The president has "a wide array of options, including a non-nuclear response… we would take the action the president directed and I'm sure that Congress would be intimately involved," Mattis said — although he did not elaborate what that "intimate involvement" would be.
"If we saw they were preparing to do so and it was imminent, I could imagine [a preemptive nuclear strike]. It's not the only tool in the toolkit to try to address something like that," said Mattis. An imminent nuclear launch could conceivably be taken out on the ground with an airstrike or shot down by a missile defense system once in the air.
However, decisions to protect the country are the duty of the executive, not the legislature, according to Mattis. "I believe that congressional oversight does not equate to operational control," he said. "I think that we have to keep trust, keep faith in the system that we have that has proven effective now for decades."
The "system" in question is the first strike capability, the ability for the president to unilaterally launch a nuclear missile. At all times, the president is accompanied by an aide carrying the "nuclear football," a briefcase that includes launch codes and the procedures for various types of nuclear strike. The president chooses which one he wants, the secretary of defense authorizes the pick, and then the call is made and the missile is fired with no other oversight.
Mattis praised the first strike capability system. "I would not say it's ad hoc. It's extremely rigorous: the discussions and the step through process for decision-making [that would precede a missile launch]."
Other White House top officials chimed in, including State Secretary Rex Tillerson. "The fact [is] that no president, Republican or Democrat, has ever forsworn the first strike capability. That has served us for 70 years," he said.

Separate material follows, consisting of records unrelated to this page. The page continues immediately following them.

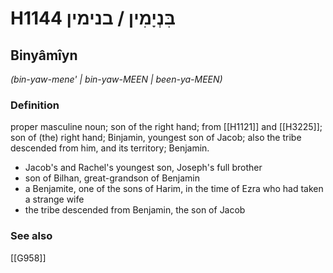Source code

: # H1144 בִּנְיָמִין / בנימין

## Binyâmîyn

_(bin-yaw-mene' | bin-yaw-MEEN | been-ya-MEEN)_

### Definition

proper masculine noun; son of the right hand; from [[H1121]] and [[H3225]]; son of (the) right hand; Binjamin, youngest son of Jacob; also the tribe descended from him, and its territory; Benjamin.

- Jacob's and Rachel's youngest son, Joseph's full brother
- son of Bilhan, great-grandson of Benjamin
- a Benjamite, one of the sons of Harim, in the time of Ezra who had taken a strange wife
- the tribe descended from Benjamin, the son of Jacob
### See also

[[G958]]

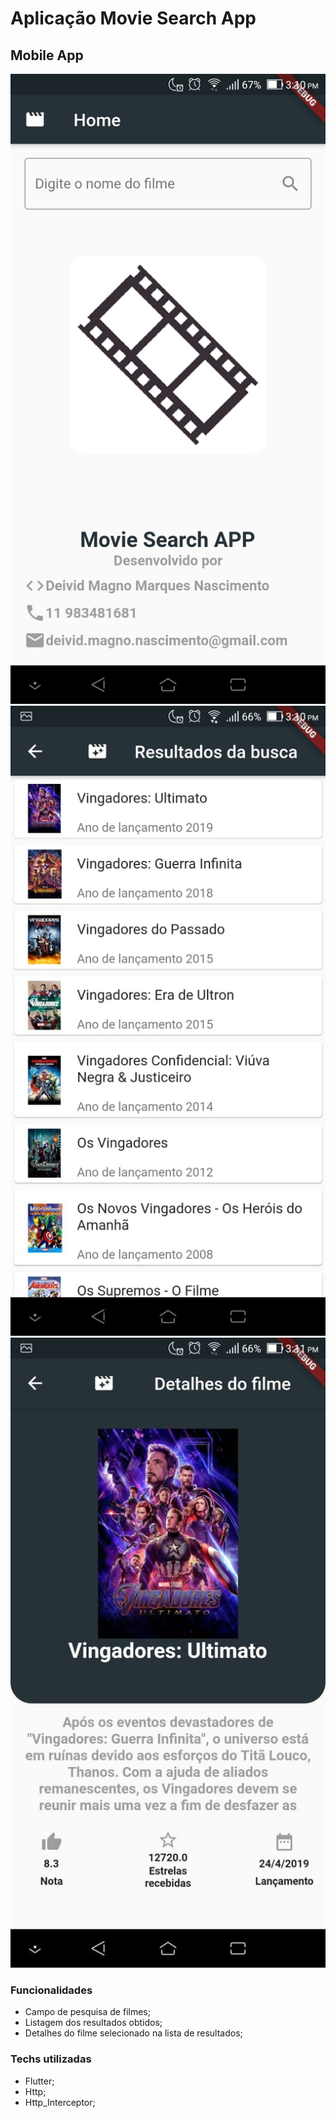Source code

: # Aplicação Movie Search App




## Mobile App

![](https://github.com/Deivid1071/moovieappflutter/blob/master/telas/telahome.jpeg?raw=true)
![](https://github.com/Deivid1071/moovieappflutter/blob/master/telas/telalista.jpeg?raw=true)
![](https://github.com/Deivid1071/moovieappflutter/blob/master/telas/teladetalhes.jpeg?raw=true)


### Funcionalidades
* Campo de pesquisa de filmes;
* Listagem dos resultados obtidos;
* Detalhes do filme selecionado na lista de resultados;

### Techs utilizadas

* Flutter;
* Http;
* Http_Interceptor;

Sen. Chris Murphy (D-CT) asked Tillerson if the simple development of a weapon that could threaten the US — such as the experimental Hwasong-14 intercontinental ballistic missile (ICBM) that was test-fired twice in 2017 by Pyongyang — could lead to a US preemptive strike.
Tillerson declined to give a direct answer. "I'm always reluctant to get into too many hypotheticals because possession could be [a missile] sitting in an underground [bunker] not ready to be used… or possession could be sitting upright… about ready to be launched," he said.